Yes. These single celled organisms including Amoeba and Giardia are relatively large and easily removed by the British Berkefeld filters.
Will it filter out Bacteria?
Yes. The manufacturers lab test the filters using a bacteria called E-Coli and claim a 99.99% reduction. That's a lot of protection and is generally considered more than adequate for protected water supplies and the vast majority of moderately contaminated surface waters. If the water supply is very heavily contaminated though, then even at 99.99% there may still be more bacteria than you want. Furthermore, bacteria differ in size and shape, some may get past the filter in larger numbers compared to E-Coli, and some in smaller numbers. Most bacteria are not harmful. The risk from harmful bacteria is dose related, that means the less there are the less the risk.
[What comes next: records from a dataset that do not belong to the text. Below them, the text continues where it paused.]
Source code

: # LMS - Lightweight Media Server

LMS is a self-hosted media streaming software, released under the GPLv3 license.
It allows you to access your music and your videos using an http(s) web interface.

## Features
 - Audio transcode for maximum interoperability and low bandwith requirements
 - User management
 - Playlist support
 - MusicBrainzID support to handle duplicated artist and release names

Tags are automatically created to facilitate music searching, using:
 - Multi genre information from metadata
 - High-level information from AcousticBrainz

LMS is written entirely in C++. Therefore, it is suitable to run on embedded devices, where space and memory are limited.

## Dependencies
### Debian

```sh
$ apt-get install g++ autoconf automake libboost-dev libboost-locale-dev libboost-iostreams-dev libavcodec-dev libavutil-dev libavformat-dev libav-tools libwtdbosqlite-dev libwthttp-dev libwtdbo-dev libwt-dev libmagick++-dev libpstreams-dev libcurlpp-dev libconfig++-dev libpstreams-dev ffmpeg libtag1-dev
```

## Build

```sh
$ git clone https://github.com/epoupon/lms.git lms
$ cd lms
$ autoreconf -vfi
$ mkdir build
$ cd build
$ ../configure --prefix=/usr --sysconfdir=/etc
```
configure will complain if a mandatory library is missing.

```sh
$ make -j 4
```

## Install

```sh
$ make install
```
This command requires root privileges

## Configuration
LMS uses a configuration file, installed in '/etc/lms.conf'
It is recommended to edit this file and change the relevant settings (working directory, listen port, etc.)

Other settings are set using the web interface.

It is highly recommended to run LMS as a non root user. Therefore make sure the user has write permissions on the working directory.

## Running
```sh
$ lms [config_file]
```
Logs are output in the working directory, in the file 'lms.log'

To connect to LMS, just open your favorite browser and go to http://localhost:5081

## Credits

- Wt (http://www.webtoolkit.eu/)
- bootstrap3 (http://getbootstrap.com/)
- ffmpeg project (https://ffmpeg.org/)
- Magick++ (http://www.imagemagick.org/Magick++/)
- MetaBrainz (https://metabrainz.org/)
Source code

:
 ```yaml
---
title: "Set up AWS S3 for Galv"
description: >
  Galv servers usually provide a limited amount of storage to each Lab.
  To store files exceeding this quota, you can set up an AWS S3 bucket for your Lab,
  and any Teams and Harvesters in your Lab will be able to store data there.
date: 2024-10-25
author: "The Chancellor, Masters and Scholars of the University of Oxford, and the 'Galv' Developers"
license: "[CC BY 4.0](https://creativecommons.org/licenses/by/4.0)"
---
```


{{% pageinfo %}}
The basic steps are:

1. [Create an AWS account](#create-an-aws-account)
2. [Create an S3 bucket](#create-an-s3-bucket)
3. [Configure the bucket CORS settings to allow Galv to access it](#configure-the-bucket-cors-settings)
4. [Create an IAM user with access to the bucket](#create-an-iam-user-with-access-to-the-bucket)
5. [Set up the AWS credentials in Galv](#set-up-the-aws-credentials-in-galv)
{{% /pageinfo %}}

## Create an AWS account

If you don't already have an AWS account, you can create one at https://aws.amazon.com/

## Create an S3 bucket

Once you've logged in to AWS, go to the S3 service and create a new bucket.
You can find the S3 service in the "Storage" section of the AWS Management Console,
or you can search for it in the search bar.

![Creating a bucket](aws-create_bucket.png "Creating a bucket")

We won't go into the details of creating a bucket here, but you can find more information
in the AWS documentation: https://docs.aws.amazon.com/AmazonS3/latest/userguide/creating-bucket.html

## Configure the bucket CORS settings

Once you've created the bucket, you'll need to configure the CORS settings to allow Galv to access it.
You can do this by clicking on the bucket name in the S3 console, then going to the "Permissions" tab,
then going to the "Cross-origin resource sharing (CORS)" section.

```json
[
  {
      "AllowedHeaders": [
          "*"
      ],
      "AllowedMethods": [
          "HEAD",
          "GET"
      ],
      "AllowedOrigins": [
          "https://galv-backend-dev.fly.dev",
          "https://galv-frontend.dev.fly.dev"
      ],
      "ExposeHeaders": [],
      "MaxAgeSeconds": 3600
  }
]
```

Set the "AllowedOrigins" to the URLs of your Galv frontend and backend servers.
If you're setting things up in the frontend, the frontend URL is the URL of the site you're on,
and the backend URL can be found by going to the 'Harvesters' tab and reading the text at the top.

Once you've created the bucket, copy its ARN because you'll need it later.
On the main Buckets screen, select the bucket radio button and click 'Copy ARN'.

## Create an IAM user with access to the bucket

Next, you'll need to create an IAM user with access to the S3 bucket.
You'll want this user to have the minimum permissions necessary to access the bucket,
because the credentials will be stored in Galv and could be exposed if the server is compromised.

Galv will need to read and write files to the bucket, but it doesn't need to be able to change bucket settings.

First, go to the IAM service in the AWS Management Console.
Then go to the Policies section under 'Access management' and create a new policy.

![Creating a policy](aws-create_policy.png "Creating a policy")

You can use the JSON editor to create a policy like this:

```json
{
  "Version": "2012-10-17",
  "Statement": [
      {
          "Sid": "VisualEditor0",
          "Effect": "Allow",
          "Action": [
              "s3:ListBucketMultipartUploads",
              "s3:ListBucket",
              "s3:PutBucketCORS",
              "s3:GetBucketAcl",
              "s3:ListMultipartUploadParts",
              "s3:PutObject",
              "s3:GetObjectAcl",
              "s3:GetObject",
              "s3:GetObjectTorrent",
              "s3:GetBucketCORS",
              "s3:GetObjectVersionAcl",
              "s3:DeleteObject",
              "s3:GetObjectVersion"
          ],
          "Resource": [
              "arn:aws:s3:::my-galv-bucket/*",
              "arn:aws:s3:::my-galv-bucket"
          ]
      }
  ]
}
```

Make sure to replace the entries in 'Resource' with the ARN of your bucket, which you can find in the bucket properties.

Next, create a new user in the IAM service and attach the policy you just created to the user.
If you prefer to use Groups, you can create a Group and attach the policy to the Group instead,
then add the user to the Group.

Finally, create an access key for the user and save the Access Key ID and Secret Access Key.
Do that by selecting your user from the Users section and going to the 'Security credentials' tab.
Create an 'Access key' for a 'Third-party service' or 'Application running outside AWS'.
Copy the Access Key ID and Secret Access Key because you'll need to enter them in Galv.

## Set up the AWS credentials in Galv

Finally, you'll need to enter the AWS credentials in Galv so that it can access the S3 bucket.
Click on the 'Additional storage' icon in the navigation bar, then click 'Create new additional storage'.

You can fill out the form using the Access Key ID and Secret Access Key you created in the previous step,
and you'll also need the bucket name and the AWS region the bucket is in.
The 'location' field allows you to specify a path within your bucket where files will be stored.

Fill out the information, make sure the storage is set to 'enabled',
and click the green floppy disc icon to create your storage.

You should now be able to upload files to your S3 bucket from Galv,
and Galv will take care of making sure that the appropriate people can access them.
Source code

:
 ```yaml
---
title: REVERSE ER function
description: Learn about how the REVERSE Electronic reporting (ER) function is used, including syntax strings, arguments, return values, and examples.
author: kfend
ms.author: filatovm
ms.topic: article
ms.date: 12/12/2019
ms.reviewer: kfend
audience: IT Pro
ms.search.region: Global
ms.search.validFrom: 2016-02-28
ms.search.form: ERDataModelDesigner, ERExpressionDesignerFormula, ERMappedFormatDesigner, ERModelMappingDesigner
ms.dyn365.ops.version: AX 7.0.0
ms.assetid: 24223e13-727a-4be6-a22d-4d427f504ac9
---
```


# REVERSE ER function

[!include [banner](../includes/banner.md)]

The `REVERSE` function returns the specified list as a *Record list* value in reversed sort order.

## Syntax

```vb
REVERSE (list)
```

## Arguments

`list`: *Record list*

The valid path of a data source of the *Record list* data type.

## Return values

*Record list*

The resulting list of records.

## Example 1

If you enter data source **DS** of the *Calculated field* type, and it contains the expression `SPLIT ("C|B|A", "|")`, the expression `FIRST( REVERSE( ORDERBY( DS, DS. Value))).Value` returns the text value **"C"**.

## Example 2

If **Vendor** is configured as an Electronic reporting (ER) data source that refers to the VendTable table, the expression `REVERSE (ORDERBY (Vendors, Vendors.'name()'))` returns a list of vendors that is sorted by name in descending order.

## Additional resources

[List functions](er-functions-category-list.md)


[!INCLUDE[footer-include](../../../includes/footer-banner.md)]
Will it filter out Viruses?
Not directly. Viruses alone are much too small to be stopped by all normal filters. The British Berkefeld filter should still achieve a significant reduction because viruses are usually associated with infected cells or attached to other organisms and these can be stopped by the filter.
Will it clean the water?
It will remove most solid particles larger than 2μ (2/1000th of a milimeter) in the water. Some very, very fine sediments around 1μ and smaller can still pass through. Discolouration from disolved minerals and chemicals may not be removed. The unpleasant taste, smell or colouring from organic chemicals will be significantly improved by absorption into the activated carbon.
Will the British Berkefeld filter remove water hardness?
No. Water hardness is not removed by filtration.
Will the British Berkefeld filter lead out of the water?
Yes. All SS filters and Super Sterasyl candles will remove particles of lead metal. Additionally the ATC SS2, ATC SS4 filters and the ATC Super Sterasyl candles are also designed to remove disolved lead from the water.
Will the British Berkefeld filter remove aluminium?
Only particles of aluminium will be removed, not dissolved aluminium.
Will the British Berkefeld filter remove nitrates?
No. Nitrates in solution need an ion exchange filter to remove them.
Will the British Berkefeld filter remove fluoride?
No. Dissolved fluoride cannot be removed by ceramic or carbon filtration.